Jack stared up at the ceiling with a heavy sigh, hands pressed to either side of his head. He was never going to "get" this job. They were going to tie him up in red tape and hang him with it, and he wouldn't even know what happened. He pictured Washington like a bunch of little elves, all dancing around him with evil grins. "That's about the size of it."
Jack didn't mention that there was only six weeks of guaranteed flight time a year in this region because of the weather. Especially for a chopper pilot.
He snapped the file shut, thinking of all sorts of ways a former black ops colonel could, and never would, get revenge on some asshole in Afghanistan who'd fucked up Sheppard's career. "He's all yours, Dr. Weir. I'll do what I can to get Sumner off your case if he complains." And that guy was going to be a pain in the ass, wasn't he? "When Sumner complains," Jack amended.
"Thank you, General," she said, not rubbing his nose in his oversight. Which was nice of her, but unnecessary. Jack was already rubbing his own nose in it just fine, and would be for the next several days, or at least until his next screw-up, oversight or whatever. "But that's not what I need your help with."
Jack looked confused. "It's your team," he said. "Your call. You can have whoever you want."
"Yes. But so far, Major Sheppard's said no."
Dr. Weir gave Jack a helpless shake of her head. "I'd like you to talk to him," she said softly. "See if you can't change his mind."
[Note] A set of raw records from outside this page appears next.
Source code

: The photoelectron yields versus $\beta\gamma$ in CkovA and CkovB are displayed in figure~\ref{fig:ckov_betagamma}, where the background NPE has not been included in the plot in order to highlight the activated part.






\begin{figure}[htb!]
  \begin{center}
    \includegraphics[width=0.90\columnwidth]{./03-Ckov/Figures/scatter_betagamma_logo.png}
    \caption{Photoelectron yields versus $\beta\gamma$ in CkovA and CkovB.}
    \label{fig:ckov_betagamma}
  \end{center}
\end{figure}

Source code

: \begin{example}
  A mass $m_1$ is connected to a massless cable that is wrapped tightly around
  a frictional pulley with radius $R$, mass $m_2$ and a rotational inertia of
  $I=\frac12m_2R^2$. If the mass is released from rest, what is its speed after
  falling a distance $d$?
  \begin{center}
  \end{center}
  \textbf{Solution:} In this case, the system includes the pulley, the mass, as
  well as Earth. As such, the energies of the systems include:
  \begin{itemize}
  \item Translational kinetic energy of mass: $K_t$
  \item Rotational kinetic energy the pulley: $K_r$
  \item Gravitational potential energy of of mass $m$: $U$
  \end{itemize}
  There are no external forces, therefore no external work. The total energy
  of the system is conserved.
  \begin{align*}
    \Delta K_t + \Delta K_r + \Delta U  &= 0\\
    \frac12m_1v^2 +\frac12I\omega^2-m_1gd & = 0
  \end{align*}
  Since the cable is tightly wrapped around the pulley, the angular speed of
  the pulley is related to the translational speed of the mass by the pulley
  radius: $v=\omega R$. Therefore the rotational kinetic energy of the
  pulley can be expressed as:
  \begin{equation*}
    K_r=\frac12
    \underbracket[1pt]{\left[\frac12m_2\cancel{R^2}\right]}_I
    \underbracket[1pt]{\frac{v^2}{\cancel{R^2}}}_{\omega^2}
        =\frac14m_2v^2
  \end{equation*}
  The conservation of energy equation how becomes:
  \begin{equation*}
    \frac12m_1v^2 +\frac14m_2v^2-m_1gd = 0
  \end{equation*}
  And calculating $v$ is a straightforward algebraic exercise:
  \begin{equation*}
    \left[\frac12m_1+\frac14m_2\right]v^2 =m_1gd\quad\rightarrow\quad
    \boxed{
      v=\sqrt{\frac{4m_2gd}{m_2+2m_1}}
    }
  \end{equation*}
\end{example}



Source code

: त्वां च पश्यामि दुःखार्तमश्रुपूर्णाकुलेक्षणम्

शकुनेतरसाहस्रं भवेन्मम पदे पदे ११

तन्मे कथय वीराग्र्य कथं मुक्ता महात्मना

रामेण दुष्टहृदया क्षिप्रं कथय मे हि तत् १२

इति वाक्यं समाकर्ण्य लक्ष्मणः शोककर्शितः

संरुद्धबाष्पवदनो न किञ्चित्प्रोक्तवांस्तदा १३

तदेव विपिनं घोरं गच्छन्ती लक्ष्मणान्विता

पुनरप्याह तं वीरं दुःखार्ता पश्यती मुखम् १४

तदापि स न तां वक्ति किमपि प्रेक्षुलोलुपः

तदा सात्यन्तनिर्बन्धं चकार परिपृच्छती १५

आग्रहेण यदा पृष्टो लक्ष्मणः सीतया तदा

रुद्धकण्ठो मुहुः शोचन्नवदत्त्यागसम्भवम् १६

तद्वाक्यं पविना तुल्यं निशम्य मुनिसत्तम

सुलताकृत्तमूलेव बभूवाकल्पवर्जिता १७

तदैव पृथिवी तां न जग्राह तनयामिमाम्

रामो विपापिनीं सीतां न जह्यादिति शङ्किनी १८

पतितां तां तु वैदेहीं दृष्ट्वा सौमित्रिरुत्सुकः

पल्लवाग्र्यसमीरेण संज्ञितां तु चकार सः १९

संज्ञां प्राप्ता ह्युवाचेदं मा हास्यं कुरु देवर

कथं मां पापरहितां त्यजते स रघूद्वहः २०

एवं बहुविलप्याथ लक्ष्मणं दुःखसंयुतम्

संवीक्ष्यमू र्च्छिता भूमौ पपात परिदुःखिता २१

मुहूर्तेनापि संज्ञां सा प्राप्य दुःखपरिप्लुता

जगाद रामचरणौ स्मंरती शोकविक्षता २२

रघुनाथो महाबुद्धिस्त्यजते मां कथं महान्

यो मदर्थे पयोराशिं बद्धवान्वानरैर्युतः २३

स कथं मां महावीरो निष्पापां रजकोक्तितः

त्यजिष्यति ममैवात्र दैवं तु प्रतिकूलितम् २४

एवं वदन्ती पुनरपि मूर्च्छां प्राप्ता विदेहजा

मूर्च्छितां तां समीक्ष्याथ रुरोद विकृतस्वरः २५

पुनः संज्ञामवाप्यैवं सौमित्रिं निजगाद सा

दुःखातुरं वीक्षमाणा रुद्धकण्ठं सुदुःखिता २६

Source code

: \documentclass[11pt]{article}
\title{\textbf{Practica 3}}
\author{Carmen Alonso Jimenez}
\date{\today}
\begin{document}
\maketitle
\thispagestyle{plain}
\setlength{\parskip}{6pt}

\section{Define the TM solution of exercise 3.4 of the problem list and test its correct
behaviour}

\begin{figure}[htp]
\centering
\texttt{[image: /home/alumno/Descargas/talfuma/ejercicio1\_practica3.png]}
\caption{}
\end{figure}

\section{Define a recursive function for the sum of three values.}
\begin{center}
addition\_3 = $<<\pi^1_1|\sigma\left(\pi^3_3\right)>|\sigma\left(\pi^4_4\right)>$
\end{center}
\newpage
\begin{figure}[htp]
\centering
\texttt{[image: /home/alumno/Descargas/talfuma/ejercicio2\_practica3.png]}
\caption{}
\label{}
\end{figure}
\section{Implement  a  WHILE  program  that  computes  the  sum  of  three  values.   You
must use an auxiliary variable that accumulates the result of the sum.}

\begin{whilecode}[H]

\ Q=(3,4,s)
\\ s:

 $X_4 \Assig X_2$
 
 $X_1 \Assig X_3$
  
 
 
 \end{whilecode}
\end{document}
"Have we ruled out stupidity?" Jack asked her. Weir just smiled at him as she put away Sheppard's file. "Or insanity? It's possible he's insane. He did say he liked it here."
"Thank you for your help, General."
Jack rumpled the back of his hair, standing and feeling like a rookie pilot again. "Yeah, well, no promises there. If he's clinically insane…." He made a broad gesture encompassing all of the insanity of Antarctica. "But, whatever. I'll try. Just make sure my pilot's Sheppard. I'm heading out at 1600, tonight."
It was the least he could do, for a man who wouldn't save himself. Jack stalked out of the office, Weir forgotten, his mind already on the mission.